Exercise details: Range to reproduce from the entries below: the line with "registerOnViewLongPressListener", the line with "# 1.0.0-alpha02", and every line in between. Give them exactly and give nothing else.

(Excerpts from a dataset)
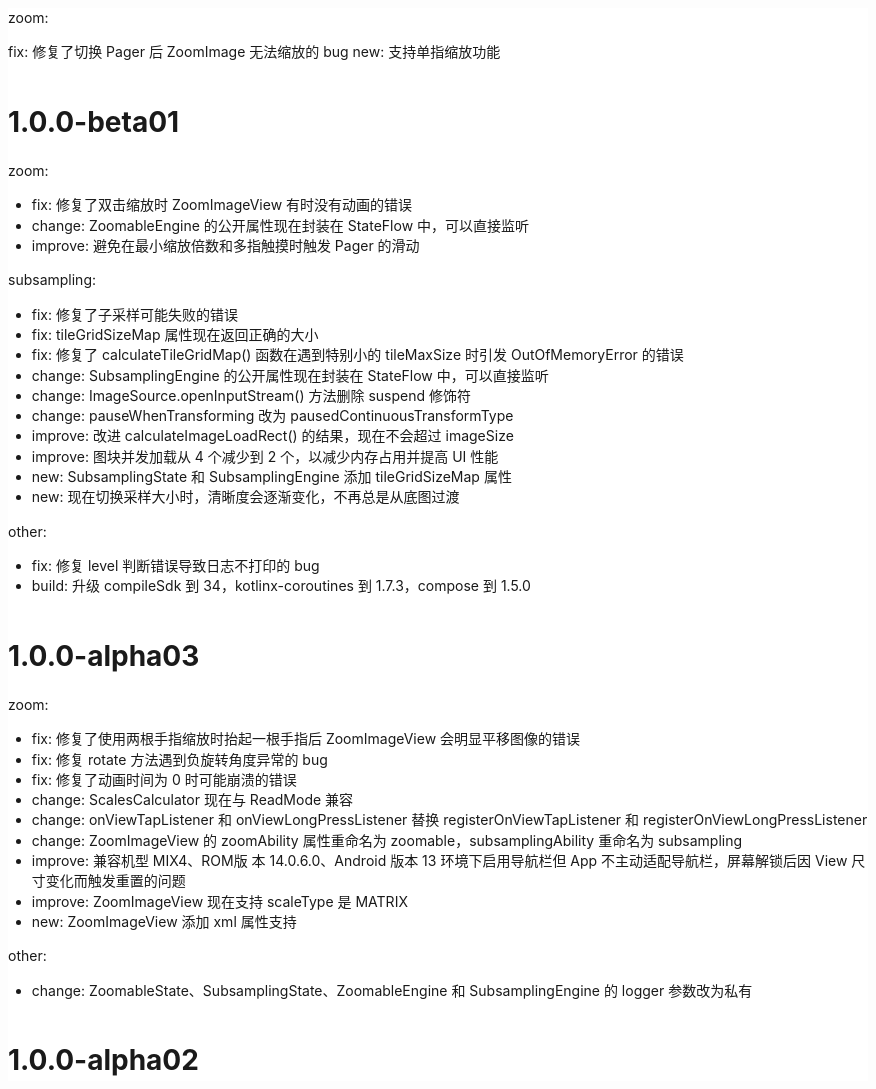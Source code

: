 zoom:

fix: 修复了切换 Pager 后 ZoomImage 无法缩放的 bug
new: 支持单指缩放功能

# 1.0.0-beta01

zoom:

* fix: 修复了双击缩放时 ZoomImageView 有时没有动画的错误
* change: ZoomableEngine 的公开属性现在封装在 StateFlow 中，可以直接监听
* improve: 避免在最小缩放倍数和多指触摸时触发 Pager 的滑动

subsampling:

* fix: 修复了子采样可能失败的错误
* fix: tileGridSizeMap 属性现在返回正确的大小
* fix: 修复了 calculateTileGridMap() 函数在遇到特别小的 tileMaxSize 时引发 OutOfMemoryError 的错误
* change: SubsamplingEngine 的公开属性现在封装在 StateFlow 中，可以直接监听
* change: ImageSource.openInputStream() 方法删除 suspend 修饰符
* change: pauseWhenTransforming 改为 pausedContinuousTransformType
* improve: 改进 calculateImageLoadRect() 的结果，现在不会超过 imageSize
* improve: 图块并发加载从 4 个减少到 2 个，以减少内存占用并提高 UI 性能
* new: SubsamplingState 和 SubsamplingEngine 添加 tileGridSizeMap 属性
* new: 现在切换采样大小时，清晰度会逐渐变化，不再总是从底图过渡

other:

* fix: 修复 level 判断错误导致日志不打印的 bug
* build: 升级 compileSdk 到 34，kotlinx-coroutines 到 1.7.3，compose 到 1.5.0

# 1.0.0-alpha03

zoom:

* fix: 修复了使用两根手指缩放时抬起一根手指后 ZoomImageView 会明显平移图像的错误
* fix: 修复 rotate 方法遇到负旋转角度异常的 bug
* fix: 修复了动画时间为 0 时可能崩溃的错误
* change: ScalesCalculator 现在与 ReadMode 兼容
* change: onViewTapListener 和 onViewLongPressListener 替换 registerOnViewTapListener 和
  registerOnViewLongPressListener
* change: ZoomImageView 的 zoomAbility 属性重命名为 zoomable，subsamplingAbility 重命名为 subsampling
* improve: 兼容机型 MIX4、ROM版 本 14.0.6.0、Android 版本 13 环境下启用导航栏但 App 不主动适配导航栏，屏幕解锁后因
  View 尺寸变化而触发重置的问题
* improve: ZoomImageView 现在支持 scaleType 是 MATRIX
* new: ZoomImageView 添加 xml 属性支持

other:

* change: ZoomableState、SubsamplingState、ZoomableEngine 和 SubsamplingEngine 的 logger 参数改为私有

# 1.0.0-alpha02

==

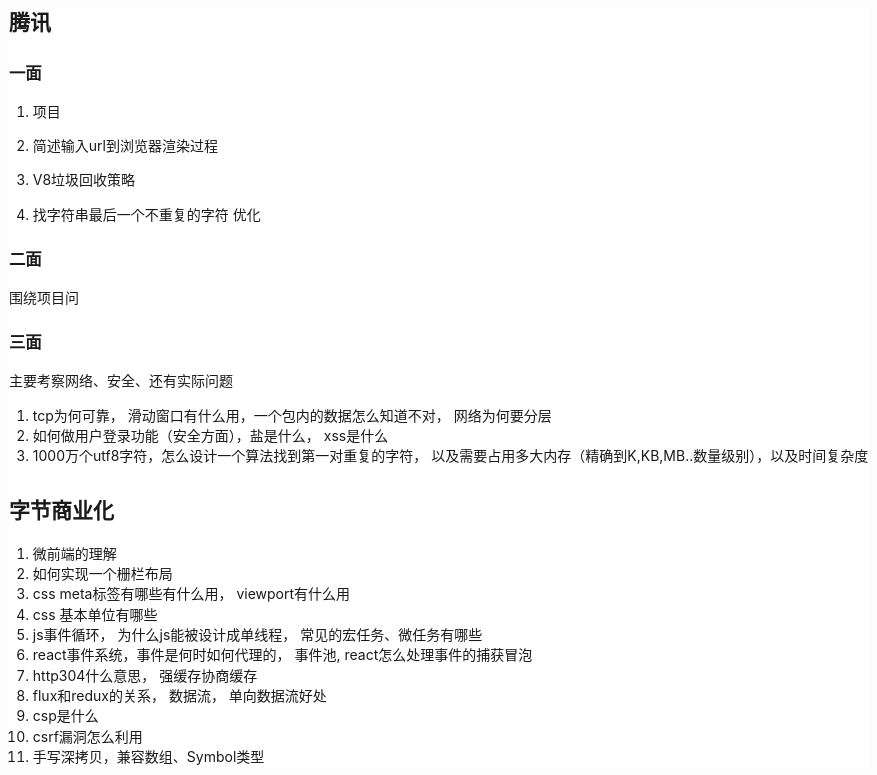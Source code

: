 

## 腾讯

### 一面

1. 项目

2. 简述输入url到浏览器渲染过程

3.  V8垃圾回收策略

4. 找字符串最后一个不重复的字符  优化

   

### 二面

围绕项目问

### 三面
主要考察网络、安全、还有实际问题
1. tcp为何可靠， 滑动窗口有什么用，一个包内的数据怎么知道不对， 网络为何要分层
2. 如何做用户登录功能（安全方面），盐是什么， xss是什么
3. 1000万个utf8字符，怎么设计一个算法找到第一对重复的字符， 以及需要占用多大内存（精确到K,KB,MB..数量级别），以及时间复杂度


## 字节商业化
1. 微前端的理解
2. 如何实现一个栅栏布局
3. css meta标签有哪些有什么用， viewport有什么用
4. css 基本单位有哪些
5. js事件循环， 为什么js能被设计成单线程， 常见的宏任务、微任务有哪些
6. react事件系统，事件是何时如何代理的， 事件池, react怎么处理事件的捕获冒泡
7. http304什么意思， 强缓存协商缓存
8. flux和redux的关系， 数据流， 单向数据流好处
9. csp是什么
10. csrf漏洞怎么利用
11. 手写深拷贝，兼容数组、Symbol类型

Exercise response:
  registerOnViewLongPressListener
* change: ZoomImageView 的 zoomAbility 属性重命名为 zoomable，subsamplingAbility 重命名为 subsampling
* improve: 兼容机型 MIX4、ROM版 本 14.0.6.0、Android 版本 13 环境下启用导航栏但 App 不主动适配导航栏，屏幕解锁后因
  View 尺寸变化而触发重置的问题
* improve: ZoomImageView 现在支持 scaleType 是 MATRIX
* new: ZoomImageView 添加 xml 属性支持

other:

* change: ZoomableState、SubsamplingState、ZoomableEngine 和 SubsamplingEngine 的 logger 参数改为私有

# 1.0.0-alpha02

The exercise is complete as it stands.